Il dubbio atroce dell'anarchico

Jacopo Nacci, 24 marzo 2008

Mi sono capitati per le mani due libri appena usciti: due romanzi, di due autori nuovi per due case editrici diverse. Di un autore la casa editrice pubblica la foto in terza di copertina. E la pubblica anche a pagina 4: tutta pagina 4. Autore carino, aria scazzata, vagamente persa. Leggi le note autobiografiche e scopri che ha trent’anni ed è musicista. Leggi il romanzo e trovi frasi come “allora gli accadde la cosa più assurda di tutta la sua vita”.
L’altro romanzo, consigliatomi da più parti, è di uno sceneggiatore televisivo di affermato successo, ed è pubblicato da una casa editrice che si occupa di cinema e di corsi di scrittura. Una casa editrice trasversale. Il risultato è il romanzo che ho in mano: una lingua non irragionevole ma appiattita su una forma da script, punteggiatura completamente sballata e – orrore – un recidivo doppio punto esclamativo.

Vai in libreria, butti un occhio sul banco delle novità e quando prendi in mano qualcosa hai paura di leggere la biografia: copywriter quando va bene; impiegati mediaset, musicisti, scultori quando va male. Bene o male, si pensa a lettori ai quali di leggere un romanzo non è mai fregato nulla. Tanto tutto – musica, direzione artistica, narrativa, poesia, teatro – è la stessa cosa: così ho letto sul sito di un tuttofare, un grumo di accenti assenti e discordanze di genere tenuto insieme dagli elastici dell’ideologia.

Il venir meno della forma letteraria nell’inseguimento della forma estranea, spesso televisiva – o anzi nella riproposizione della forma estranea, spesso televisiva, dato che vien da pensare che l’autore produca ciò che rumina –, non è argomento inedito.

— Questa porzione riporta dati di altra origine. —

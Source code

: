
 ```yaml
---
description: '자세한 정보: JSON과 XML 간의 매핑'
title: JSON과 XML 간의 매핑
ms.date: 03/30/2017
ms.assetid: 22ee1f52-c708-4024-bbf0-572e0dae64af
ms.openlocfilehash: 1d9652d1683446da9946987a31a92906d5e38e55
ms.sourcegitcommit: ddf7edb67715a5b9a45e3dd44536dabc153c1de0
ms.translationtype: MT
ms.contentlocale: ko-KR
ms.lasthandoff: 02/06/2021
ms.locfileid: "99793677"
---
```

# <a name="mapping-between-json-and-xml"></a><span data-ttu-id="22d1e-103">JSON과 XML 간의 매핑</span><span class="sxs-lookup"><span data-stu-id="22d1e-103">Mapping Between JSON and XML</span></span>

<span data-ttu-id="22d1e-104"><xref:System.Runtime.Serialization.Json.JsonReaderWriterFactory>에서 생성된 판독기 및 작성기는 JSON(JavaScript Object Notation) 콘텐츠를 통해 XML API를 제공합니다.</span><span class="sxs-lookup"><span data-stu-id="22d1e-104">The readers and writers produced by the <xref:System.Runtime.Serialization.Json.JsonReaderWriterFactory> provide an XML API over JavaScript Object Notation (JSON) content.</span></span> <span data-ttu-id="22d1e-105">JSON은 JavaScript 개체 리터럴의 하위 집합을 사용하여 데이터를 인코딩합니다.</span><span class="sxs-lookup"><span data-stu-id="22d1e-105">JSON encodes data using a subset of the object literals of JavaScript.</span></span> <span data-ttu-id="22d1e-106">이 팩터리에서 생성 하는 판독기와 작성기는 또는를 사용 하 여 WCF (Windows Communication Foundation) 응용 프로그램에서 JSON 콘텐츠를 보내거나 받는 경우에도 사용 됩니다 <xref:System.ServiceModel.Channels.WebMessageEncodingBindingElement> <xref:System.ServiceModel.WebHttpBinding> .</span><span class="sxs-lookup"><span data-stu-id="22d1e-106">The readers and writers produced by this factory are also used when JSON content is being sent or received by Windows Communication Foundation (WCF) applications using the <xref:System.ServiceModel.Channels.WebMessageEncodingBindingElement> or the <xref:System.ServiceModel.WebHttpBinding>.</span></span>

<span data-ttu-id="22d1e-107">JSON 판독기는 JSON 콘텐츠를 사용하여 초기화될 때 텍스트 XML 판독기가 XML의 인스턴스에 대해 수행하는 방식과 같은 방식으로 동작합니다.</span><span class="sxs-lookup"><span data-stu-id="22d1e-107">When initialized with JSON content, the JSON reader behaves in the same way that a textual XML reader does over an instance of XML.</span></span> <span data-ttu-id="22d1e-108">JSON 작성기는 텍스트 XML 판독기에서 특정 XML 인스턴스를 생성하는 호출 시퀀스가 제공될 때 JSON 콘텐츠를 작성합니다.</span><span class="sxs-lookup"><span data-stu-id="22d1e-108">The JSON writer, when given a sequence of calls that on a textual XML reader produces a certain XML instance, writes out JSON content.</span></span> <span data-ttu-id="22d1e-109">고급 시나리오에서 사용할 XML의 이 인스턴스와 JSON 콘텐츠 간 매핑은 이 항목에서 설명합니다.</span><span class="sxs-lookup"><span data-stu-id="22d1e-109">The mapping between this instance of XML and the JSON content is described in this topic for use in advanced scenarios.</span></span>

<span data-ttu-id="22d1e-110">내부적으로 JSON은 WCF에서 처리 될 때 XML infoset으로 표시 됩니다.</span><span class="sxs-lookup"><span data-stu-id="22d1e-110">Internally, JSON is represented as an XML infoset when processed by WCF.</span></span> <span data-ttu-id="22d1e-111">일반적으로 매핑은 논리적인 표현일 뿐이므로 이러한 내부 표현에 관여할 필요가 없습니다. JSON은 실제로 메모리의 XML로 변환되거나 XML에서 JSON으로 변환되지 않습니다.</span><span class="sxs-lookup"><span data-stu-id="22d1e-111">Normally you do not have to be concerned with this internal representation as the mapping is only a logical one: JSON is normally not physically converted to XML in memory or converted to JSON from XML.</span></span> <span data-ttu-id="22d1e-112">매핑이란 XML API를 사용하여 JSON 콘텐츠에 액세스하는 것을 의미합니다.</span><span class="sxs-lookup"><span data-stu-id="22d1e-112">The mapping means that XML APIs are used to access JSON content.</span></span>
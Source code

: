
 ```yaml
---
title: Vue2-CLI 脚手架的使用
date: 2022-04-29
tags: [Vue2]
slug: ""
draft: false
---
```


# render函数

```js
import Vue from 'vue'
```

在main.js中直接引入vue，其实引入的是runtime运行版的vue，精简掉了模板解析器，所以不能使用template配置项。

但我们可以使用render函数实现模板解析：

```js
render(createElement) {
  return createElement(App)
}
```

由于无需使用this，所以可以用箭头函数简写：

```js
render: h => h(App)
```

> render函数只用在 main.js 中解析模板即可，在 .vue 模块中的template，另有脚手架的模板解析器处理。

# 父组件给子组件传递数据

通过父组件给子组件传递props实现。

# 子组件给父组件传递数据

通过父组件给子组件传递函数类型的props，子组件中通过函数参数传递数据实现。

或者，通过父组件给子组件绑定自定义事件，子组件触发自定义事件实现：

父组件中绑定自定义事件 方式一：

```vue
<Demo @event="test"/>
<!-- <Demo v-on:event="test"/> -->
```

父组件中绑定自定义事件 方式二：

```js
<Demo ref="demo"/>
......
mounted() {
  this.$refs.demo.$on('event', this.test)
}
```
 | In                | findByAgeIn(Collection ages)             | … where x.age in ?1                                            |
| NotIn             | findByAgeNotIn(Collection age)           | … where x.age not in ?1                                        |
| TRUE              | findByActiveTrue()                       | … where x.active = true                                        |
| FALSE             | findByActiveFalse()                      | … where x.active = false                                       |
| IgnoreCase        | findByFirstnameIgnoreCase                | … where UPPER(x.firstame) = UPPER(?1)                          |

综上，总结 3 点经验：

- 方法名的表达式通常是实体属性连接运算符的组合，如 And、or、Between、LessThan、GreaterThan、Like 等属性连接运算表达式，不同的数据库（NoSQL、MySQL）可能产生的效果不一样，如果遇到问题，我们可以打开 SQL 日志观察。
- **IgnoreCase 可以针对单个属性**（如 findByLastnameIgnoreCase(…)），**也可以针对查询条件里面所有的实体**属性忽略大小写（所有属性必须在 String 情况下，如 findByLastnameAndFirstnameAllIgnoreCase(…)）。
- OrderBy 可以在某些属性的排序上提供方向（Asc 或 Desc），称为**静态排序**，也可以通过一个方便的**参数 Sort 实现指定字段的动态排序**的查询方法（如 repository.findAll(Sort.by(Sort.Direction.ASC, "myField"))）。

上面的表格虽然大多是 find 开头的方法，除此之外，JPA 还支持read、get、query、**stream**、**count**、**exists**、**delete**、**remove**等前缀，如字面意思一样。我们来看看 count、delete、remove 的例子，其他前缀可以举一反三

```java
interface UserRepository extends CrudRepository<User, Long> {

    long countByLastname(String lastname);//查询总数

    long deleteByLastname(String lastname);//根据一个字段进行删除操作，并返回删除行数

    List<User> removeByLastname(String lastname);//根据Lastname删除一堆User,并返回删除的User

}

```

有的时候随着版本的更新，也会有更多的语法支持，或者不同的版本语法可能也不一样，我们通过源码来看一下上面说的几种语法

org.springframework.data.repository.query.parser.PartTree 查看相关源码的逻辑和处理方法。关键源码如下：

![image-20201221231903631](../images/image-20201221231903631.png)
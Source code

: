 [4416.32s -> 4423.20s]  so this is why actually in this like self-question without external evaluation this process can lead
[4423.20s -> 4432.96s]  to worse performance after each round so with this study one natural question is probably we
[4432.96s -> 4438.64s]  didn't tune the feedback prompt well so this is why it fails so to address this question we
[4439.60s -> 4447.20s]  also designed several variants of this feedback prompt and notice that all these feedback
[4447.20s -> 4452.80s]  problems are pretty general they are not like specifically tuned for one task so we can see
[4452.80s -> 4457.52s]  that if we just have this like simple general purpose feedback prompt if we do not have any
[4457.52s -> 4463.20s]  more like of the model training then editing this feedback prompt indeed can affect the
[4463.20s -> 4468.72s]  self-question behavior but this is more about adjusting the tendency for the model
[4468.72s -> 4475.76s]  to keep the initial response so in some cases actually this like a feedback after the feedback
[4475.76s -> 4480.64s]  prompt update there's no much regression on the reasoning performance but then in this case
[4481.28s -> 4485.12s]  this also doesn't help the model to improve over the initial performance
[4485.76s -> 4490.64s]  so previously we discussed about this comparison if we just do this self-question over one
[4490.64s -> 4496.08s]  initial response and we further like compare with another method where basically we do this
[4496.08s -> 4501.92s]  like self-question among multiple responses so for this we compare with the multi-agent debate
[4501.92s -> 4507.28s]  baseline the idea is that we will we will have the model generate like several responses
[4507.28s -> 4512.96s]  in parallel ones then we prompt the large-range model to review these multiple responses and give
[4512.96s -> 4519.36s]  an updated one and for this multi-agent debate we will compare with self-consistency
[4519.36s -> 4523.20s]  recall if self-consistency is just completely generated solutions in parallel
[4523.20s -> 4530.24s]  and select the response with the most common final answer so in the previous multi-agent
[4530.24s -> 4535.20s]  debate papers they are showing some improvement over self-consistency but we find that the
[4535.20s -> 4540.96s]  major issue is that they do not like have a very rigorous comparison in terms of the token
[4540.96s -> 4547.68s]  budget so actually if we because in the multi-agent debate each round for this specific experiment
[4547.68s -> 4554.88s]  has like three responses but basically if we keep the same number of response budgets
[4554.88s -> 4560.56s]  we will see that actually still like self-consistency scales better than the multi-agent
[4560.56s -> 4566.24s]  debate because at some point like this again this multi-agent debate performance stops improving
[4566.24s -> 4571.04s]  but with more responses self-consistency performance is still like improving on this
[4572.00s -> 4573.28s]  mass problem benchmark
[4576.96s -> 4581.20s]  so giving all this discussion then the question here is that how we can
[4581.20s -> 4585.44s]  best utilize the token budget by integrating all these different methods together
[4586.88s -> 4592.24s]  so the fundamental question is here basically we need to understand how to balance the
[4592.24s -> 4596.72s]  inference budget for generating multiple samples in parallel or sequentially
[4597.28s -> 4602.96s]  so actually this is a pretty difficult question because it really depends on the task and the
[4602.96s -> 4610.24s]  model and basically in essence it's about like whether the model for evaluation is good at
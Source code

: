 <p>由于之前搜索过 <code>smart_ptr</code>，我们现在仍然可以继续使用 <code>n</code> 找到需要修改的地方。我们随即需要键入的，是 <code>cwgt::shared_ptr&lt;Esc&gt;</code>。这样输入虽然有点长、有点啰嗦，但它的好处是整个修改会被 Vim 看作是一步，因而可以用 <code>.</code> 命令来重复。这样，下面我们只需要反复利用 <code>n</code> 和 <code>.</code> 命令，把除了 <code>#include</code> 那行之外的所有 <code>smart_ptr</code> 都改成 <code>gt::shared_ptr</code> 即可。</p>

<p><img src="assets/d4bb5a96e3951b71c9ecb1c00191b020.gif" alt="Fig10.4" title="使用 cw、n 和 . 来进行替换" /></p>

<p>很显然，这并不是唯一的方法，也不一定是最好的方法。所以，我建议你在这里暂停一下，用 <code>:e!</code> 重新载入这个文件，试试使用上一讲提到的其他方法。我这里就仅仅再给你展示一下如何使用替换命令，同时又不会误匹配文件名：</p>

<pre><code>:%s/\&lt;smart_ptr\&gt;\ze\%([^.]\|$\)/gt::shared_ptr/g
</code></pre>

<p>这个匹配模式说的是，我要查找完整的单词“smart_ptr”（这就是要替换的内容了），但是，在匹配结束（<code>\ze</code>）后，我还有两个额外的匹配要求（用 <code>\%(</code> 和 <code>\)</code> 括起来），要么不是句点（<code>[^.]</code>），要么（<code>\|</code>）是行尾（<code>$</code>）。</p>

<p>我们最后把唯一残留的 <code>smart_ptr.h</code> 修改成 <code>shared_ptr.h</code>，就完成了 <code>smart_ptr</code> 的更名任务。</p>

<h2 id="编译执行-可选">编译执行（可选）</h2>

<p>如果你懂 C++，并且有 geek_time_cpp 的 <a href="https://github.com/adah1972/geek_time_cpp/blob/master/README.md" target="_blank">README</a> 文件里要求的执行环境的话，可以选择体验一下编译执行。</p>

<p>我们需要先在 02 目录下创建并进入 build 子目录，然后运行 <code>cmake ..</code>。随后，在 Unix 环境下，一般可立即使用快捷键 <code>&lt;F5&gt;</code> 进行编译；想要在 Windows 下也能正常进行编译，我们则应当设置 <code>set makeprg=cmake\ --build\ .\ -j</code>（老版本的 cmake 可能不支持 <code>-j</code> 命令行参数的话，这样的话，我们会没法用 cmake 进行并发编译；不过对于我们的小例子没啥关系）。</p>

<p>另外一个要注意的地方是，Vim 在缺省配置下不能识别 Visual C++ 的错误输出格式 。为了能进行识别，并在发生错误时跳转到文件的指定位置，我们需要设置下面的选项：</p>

Inedita forse è la quantità di materiale riversato sul mercato editoriale in questo momento, e quindi la quantità di danaro che le case editrici decidono di investire in testi non-proprio-letterari (a.k.a. quantità di danaro che decidono di non investire in testi proprio-letterari).

Il dubbio atroce dell’anarchico rimane sempre quello: il prezzo della libertà è un livellamento verso il basso? è la fine della critica e della mediazione?

 

Post scriptum
Penso al prossimo vudéi del signor Grillo e alla proposta di abolire i fondi statali alla stampa – anche se quelle di Grillo non hanno quasi mai l’aspetto di proposte, bensì di mattanze al machete. Penso al pubblico di italia uno che decreta la sopravvivenza di qualcuno e la scomparsa di qualcun altro, ma senza che gli vengano forniti gli strumenti per abbracciare un orizzonte più vasto. Penso che poi in fondo è giusto. Davvero. Solo che fa schifo.